Since I was born and now I’m growing up, I’ve never seen a nation whose citizenry will put one leg on top of another to vote an incompetent leader on election day and then go ahead to organise revival, white fasting garnished with prayer crusades and different colours of vigil to invoke the spirit of competence upon the incompetent leader. Is it by force? A man cannot give what he doesn’t have, se eti yin dii nii? You left a professor to vote someone with controversial WAEC results, I see you’re a well-meaning citizen of your fatherland.
E je kama gbadura fun won (let’s keep praying for them) is always their sharp response when you highlight the decadence in their ‘all is well’ nation to them. Daddy, did they use your brain to wrap akara when you went to the polling unit to vote this incompetence? Tell me. Who borrowed your sense on election day? Now you’re using your prayer vocabularies to disturb the heavens. Because God doesn’t sleep or slumber, does that mean you shouldn’t let him properly ruminate on the dimension of thunder that will fire looters of public funds in Nigeria?
Science and common sense will put an end to some things but, no, Nigerians must pray about it.
One of them, a member of Aladura People’s Congregation (APC) once yelled at me, “Ola, we must pray o! This bloodshed in the land is demonic. It’s from the powers of the inner circle. My daddy’s uncle’s sister’s mummy’s aunty has battled it before. Nigeria is under attack from the pit of hell; pray!” Aunty, it’s not from the pit of hell, it’s from the pit of Aso rock.
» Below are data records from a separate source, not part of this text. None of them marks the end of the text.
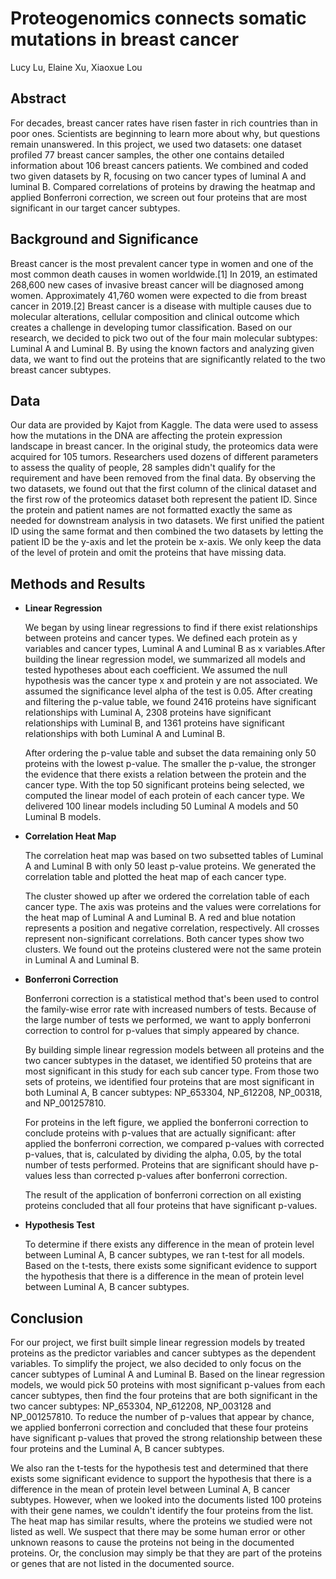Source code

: # Proteogenomics connects somatic mutations in breast cancer

Lucy Lu, Elaine Xu, Xiaoxue Lou

Abstract
------------

For decades, breast cancer rates have risen faster in rich countries than in poor ones. Scientists are beginning to learn more about why, but questions remain unanswered. In this project, we used two datasets: one dataset profiled 77 breast cancer samples, the other one contains detailed information about 106 breast cancers patients. We combined and coded two given datasets by R, focusing on two cancer types of luminal A and luminal B. Compared correlations of proteins by drawing the heatmap and applied Bonferroni correction, we screen out four proteins that are most significant in our target cancer subtypes.

Background and Significance
------------------------------------

Breast cancer is the most prevalent cancer type in women and one of the most common death causes in women worldwide.[1] In 2019, an estimated 268,600 new cases of invasive
breast cancer will be diagnosed among women. Approximately 41,760 women were expected to die from breast cancer in 2019.[2] Breast cancer is a disease with multiple causes due to molecular alterations, cellular composition and clinical outcome which creates a challenge in developing tumor classification. Based on our research, we decided to pick two out of the four main molecular subtypes: Luminal A and Luminal B. By using the known factors and analyzing given data, we want to find out the proteins that are significantly related to the two breast cancer subtypes.

Data
------------
  Our data are provided by Kajot from Kaggle. The data were used to assess how the mutations in the DNA are affecting the protein expression landscape in breast cancer. In the original study, the proteomics data were acquired for 105 tumors. Researchers used dozens of different parameters to assess the quality of people, 28 samples didn't qualify for the requirement and have been removed from the final data.
By observing the two datasets, we found out that the first column of the clinical dataset and the first row of the proteomics dataset both represent the patient ID. Since the protein and patient names are not formatted exactly the same as needed for downstream analysis in two datasets. We first unified the patient ID using the same format and then combined the two datasets by letting the patient ID be the y-axis and let the protein be x-axis. We only keep the data of the level of protein and omit the proteins that have missing data.


Methods and Results
------------

* __Linear Regression__

    We began by using linear regressions to find if there exist relationships between proteins and cancer types. We defined each protein as y variables and cancer types, Luminal A and Luminal B as x variables.After building the linear regression model, we summarized all models and tested hypotheses about each coefficient. We assumed the null hypothesis was the cancer type x and protein y are not associated. 
We assumed the significance level alpha of the test is 0.05. After creating and filtering the p-value table, we found 2416 proteins have significant relationships with Luminal A, 2308 proteins have significant relationships with Luminal B, and 1361 proteins have significant relationships with both Luminal A and Luminal B.

    After ordering the p-value table and subset the data remaining only 50 proteins with the lowest p-value. The smaller the p-value, the stronger the evidence that there exists a relation between the protein and the cancer type. With the top 50 significant proteins being selected, we computed the linear model of each protein of each cancer type. We delivered 100 linear models including 50 Luminal A models and 50 Luminal B models.

* __Correlation Heat Map__

    The correlation heat map was based on two subsetted tables of Luminal A and Luminal B with only 50 least p-value proteins. We generated the correlation table and plotted the heat map of each cancer type. 

    The cluster showed up after we ordered the correlation table of each cancer type. The axis was proteins and the values were correlations for the heat map of Luminal A and Luminal B. A red and blue notation represents a position and negative correlation, respectively. All crosses represent non-significant correlations. Both cancer types show two clusters. We found out the proteins clustered were not the same protein in Luminal A and Luminal B. 
    
* __Bonferroni Correction__

    Bonferroni correction is a statistical method that's been used to control the family-wise error rate with increased numbers of tests. Because of the large number of tests we performed, we want to apply bonferroni correction to control for p-values that simply appeared by chance. 
    
    By building simple linear regression models between all proteins and the two cancer subtypes in the dataset, we identified 50 proteins that are most significant in this study for each sub cancer type. From those two sets of proteins, we identified four proteins that are most significant in both Luminal A, B cancer subtypes: NP_653304, NP_612208, NP_00318, and NP_001257810. 
	  
    For proteins in the left figure, we applied the bonferroni correction to conclude proteins with p-values that are actually significant: after
applied the bonferroni correction, we compared p-values with corrected p-values, that is, calculated by dividing the alpha, 0.05, by the total number of tests performed. Proteins that are significant should have p-values less than corrected p-values after bonferroni correction.

    The result of the application of bonferroni correction on all existing proteins concluded that all four proteins that have significant p-values.

* __Hypothesis Test__

    To determine if there exists any difference in the mean of protein level between Luminal A, B cancer subtypes, we ran t-test for all models. Based on the t-tests, there exists some significant evidence to support the hypothesis that there is a difference in the mean of protein level between Luminal A, B cancer subtypes. 
    
Conclusion
------------
For our project, we first built simple linear regression models by treated proteins as the predictor variables and cancer subtypes as the dependent variables. To simplify the project, we also decided to only focus on the cancer subtypes of Luminal A and Luminal B. Based on the linear regression models, we would pick 50 proteins with most significant p-values from each cancer subtypes, then find the four proteins that are both significant in the two cancer subtypes: NP_653304, NP_612208, NP_003128 and NP_001257810. To reduce the number of p-values that appear by chance, we applied bonferroni correction and concluded that these four proteins have significant p-values that proved the strong relationship between these four proteins and the Luminal A, B cancer subtypes.

We also ran the t-tests for the hypothesis test and determined that there exists some significant evidence to support the hypothesis that there is a difference in the mean of protein level between Luminal A, B cancer subtypes. However, when we looked into the documents listed 100 proteins with their gene names, we couldn't identify the four proteins from the list. The heat map has similar results, where the proteins we studied were not listed as well. We suspect that there may be some human error or other unknown reasons to cause the proteins not being in the documented proteins. Or, the conclusion may simply be that they are part of the proteins or genes that are not listed in the documented source.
Well, I think “fixing portholes” has been added to the job description of the angels; the cherubs should be able to provide proper health care; and there’s no way the seraphs cannot provide ordinary pipe-borne water nah. Isn’t it? Since all power belongs to God, prayers should be able to generate enough Kilowatt of electrical energy needed to satisfy the power needs of Nigerians while we pay less attention to power generation policy. Who policy help when there’s prayer?
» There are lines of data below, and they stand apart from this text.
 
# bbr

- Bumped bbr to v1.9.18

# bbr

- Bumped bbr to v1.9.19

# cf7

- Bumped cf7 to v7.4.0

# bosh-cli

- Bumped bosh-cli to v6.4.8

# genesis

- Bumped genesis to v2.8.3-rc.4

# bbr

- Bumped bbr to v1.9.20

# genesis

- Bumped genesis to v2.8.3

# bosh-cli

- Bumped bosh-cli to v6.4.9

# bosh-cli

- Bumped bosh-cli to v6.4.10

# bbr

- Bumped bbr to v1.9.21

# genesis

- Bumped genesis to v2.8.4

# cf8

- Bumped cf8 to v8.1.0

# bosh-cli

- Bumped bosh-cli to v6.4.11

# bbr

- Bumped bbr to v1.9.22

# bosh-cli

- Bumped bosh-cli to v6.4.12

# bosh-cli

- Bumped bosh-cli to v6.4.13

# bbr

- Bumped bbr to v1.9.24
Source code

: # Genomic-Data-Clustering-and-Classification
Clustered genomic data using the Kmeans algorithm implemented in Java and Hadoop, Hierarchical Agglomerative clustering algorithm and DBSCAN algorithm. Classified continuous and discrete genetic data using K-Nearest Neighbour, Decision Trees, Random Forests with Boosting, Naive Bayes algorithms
Tell them about the international companies that are moving out of the country, they’ll still twist you with, “They’re the devils we’re talking about. God is chasing them out” Ah, which devil? Devil is leaving your country with thousands of his former employees jobless? That devil must be hornless with an office in the statehouse.
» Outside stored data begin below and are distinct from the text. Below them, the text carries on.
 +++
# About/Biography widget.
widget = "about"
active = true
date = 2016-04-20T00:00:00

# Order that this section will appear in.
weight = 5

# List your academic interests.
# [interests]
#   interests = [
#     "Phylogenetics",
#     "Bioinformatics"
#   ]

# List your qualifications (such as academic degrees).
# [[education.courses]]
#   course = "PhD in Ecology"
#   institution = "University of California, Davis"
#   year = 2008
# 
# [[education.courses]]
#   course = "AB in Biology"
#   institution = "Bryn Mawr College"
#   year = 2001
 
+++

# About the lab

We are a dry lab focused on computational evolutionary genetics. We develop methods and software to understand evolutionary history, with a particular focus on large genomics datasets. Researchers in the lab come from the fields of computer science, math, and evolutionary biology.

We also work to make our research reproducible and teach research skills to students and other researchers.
I don’t know how we don’t know that something is wrong somewhere with our country when our prayer points begin to tilt toward the provision of basic amenities. When prayer for protection from terrorist attacks, provision of good road, provision of healthcare facilities and pipe-borne water supply begins to creep into your prayers, it’s either something is doing your country or your country is doing something. Can’t you see the way people in the UK, US, and Canada are screaming those prayers in religious places? Ehn, tell me. If we remove those things from your prayers, I doubt if you’ll have a devil to chase again. Well, you won’t even know, the land is flowing with milk and honey nah.
See how all your prayers since 1960 have produced plenty crude oil refinery for the nation, many monumental projects apart from the ones the oyinbos left us with, ASUU has stopped striking like thunder, the number of our out-of-school children has drastically reduced, and we even produce more foodstuff than we can take. See how we export our best hands abroad because of surplus development here, and portable water continues to reach all Nigerians. Sisi mii, aku adura o!